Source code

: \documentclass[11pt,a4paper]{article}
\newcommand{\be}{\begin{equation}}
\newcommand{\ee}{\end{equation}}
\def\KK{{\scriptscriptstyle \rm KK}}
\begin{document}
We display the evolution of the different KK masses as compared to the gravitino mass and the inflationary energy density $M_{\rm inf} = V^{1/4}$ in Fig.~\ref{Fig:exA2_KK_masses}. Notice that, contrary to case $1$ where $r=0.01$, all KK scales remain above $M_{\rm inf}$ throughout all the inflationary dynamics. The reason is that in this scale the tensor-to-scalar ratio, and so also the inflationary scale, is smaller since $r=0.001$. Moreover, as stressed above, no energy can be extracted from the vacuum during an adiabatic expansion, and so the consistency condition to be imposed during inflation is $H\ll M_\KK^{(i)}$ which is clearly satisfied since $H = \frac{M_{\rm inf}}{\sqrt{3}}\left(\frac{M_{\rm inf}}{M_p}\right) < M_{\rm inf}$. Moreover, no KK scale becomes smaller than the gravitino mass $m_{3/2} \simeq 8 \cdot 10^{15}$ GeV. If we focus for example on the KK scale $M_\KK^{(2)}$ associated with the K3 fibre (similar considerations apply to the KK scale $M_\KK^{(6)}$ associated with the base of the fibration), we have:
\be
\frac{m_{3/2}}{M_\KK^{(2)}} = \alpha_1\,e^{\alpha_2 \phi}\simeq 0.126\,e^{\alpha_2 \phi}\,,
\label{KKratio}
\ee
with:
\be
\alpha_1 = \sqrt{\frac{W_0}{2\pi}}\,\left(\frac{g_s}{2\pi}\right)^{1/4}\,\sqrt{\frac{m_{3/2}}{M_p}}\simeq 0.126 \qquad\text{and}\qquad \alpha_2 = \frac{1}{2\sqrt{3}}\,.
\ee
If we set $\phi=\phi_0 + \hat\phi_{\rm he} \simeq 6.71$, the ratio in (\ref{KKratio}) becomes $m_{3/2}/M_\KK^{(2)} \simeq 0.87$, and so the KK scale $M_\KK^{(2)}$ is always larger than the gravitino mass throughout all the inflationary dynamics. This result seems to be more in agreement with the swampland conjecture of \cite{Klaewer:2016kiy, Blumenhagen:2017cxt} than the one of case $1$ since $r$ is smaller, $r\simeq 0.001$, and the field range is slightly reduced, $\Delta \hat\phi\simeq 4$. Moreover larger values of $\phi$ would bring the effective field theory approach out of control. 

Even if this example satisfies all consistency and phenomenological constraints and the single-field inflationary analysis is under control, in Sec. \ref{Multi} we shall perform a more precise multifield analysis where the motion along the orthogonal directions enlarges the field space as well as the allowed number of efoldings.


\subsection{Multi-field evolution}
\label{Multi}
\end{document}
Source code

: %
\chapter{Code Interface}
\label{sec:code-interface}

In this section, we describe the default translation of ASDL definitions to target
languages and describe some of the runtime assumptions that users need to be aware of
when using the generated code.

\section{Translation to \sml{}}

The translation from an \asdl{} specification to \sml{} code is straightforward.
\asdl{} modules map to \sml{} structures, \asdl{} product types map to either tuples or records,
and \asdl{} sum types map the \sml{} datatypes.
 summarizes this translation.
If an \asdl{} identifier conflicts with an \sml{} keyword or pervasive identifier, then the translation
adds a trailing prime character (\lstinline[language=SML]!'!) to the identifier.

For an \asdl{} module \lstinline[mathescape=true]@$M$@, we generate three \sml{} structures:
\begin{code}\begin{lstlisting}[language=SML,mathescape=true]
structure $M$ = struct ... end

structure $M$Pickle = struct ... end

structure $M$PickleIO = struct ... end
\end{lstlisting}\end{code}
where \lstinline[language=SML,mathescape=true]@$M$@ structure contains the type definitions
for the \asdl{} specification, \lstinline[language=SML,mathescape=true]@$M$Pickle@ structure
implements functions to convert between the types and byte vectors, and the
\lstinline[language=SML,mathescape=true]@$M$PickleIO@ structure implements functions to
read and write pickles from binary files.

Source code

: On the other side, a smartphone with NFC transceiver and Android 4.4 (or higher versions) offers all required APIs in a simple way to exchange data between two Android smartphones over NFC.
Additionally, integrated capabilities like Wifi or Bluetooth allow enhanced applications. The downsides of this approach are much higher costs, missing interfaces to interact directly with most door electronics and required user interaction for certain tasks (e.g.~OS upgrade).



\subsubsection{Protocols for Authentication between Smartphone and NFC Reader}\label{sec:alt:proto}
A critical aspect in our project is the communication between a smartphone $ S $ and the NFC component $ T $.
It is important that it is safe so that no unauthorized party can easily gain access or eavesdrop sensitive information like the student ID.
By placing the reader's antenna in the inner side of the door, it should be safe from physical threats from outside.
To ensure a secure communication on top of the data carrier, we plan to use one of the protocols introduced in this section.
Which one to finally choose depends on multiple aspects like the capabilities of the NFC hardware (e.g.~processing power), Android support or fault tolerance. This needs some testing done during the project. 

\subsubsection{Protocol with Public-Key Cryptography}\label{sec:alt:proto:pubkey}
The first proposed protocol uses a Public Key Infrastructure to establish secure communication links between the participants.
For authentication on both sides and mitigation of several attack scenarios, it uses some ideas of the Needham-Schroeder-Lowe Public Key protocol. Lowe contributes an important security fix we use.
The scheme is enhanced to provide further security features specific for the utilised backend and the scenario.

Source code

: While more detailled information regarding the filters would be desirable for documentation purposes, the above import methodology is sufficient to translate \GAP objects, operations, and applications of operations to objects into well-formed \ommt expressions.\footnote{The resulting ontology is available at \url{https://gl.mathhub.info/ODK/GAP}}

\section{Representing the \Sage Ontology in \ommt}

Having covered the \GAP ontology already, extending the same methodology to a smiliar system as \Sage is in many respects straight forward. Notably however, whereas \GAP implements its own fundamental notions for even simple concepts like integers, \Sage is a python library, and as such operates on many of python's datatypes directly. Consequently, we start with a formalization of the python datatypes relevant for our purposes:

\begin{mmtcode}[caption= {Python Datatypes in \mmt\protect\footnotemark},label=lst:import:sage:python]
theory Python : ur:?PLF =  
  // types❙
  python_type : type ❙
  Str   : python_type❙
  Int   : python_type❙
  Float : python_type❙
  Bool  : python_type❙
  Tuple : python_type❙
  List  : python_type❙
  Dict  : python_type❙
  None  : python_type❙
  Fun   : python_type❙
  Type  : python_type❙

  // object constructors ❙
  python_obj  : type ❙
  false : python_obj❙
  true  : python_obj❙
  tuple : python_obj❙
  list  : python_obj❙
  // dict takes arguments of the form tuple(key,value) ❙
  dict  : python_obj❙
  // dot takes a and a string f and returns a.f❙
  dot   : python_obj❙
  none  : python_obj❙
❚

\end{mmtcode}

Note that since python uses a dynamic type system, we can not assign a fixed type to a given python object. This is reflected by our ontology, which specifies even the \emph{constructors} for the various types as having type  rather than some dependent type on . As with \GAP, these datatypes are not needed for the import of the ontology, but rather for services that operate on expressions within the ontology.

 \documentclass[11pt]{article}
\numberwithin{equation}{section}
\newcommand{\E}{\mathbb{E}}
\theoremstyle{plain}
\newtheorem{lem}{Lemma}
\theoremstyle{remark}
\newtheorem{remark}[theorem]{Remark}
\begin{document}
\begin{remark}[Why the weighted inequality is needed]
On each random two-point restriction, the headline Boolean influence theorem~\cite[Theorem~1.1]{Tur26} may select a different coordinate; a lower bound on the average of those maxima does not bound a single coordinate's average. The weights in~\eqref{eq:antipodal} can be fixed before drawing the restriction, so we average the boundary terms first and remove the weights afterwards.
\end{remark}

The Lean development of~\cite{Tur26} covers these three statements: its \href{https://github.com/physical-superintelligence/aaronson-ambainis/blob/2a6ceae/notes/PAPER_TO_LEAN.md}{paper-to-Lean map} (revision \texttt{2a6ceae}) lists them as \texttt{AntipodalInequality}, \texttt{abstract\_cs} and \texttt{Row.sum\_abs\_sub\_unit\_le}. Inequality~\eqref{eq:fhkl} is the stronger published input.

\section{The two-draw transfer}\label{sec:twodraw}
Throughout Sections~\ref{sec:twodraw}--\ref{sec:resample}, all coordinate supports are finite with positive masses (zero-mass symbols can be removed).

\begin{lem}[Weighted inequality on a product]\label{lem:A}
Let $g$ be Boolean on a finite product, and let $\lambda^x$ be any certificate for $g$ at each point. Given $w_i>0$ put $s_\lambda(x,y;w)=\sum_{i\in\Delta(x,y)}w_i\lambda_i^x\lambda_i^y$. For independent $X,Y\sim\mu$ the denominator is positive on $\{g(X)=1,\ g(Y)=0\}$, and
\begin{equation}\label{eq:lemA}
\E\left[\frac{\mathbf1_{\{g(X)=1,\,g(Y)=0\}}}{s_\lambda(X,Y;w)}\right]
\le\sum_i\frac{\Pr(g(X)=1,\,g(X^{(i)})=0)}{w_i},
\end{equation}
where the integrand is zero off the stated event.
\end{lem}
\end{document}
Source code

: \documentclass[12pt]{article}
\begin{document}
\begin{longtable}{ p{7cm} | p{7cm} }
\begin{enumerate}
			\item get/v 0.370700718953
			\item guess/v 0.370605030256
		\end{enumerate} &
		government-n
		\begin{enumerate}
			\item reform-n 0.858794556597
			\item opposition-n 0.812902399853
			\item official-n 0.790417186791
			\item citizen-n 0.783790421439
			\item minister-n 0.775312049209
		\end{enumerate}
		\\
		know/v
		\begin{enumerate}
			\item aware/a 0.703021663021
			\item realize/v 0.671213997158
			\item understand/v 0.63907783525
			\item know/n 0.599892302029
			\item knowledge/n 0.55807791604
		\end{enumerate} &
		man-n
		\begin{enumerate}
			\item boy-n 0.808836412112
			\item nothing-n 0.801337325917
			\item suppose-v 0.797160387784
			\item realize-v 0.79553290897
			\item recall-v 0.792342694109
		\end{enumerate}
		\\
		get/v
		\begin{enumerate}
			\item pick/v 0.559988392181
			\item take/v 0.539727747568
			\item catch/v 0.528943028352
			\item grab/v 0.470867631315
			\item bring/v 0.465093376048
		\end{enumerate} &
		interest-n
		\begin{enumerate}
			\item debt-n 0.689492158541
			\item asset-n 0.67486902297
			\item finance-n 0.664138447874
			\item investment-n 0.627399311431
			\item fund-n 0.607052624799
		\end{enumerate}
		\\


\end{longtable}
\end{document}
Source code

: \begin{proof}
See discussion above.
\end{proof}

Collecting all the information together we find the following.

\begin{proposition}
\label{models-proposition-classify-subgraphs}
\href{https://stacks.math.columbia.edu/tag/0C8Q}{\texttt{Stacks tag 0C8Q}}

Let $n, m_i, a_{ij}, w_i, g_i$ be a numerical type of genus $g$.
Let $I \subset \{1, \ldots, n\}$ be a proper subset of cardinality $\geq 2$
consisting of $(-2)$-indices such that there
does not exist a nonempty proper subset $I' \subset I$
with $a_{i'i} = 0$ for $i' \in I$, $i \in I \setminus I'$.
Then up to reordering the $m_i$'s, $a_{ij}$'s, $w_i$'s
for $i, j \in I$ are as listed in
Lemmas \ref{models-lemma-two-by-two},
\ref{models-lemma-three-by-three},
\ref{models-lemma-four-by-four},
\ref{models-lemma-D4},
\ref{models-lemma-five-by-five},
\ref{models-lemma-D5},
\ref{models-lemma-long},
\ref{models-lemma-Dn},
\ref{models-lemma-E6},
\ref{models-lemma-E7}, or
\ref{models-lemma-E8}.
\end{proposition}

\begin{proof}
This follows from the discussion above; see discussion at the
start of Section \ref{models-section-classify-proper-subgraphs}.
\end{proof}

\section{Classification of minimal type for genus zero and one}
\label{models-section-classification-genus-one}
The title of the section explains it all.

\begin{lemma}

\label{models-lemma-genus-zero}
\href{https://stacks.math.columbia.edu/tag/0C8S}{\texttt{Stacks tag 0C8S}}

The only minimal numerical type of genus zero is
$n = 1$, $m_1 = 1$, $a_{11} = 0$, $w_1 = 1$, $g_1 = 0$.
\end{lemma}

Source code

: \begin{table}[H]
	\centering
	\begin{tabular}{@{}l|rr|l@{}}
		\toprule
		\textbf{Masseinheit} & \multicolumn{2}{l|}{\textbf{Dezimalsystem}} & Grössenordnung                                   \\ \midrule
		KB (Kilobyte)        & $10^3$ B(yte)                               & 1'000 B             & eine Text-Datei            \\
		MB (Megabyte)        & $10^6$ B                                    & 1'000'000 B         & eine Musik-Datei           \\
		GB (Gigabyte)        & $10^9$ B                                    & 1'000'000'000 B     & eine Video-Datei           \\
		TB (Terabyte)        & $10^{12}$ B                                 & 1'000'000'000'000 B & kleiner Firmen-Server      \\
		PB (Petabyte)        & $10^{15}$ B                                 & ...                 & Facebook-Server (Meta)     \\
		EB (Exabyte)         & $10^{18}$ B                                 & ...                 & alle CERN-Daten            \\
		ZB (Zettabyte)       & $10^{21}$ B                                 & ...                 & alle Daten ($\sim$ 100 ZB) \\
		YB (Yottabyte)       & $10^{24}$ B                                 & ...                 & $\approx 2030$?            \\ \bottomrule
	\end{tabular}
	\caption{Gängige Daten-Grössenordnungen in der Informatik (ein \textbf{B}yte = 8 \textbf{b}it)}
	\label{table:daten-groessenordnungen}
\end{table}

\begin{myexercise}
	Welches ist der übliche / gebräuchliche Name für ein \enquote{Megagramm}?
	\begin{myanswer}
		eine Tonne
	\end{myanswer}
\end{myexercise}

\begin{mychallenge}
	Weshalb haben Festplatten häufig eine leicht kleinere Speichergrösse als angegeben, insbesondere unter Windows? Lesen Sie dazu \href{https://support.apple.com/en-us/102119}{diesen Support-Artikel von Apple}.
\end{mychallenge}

====================

◆ EXERCISE: The result should be every line that contains "information", copied from the entries.

◆ RESULT OF THIS TASK:
It is important that it is safe so that no unauthorized party can easily gain access or eavesdrop sensitive information like the student ID.
: While more detailled information regarding the filters would be desirable for documentation purposes, the above import methodology is sufficient to translate \GAP objects, operations, and applications of operations to objects into well-formed \ommt expressions.\footnote{The resulting ontology is available at \url{https://gl.mathhub.info/ODK/GAP}}
Collecting all the information together we find the following.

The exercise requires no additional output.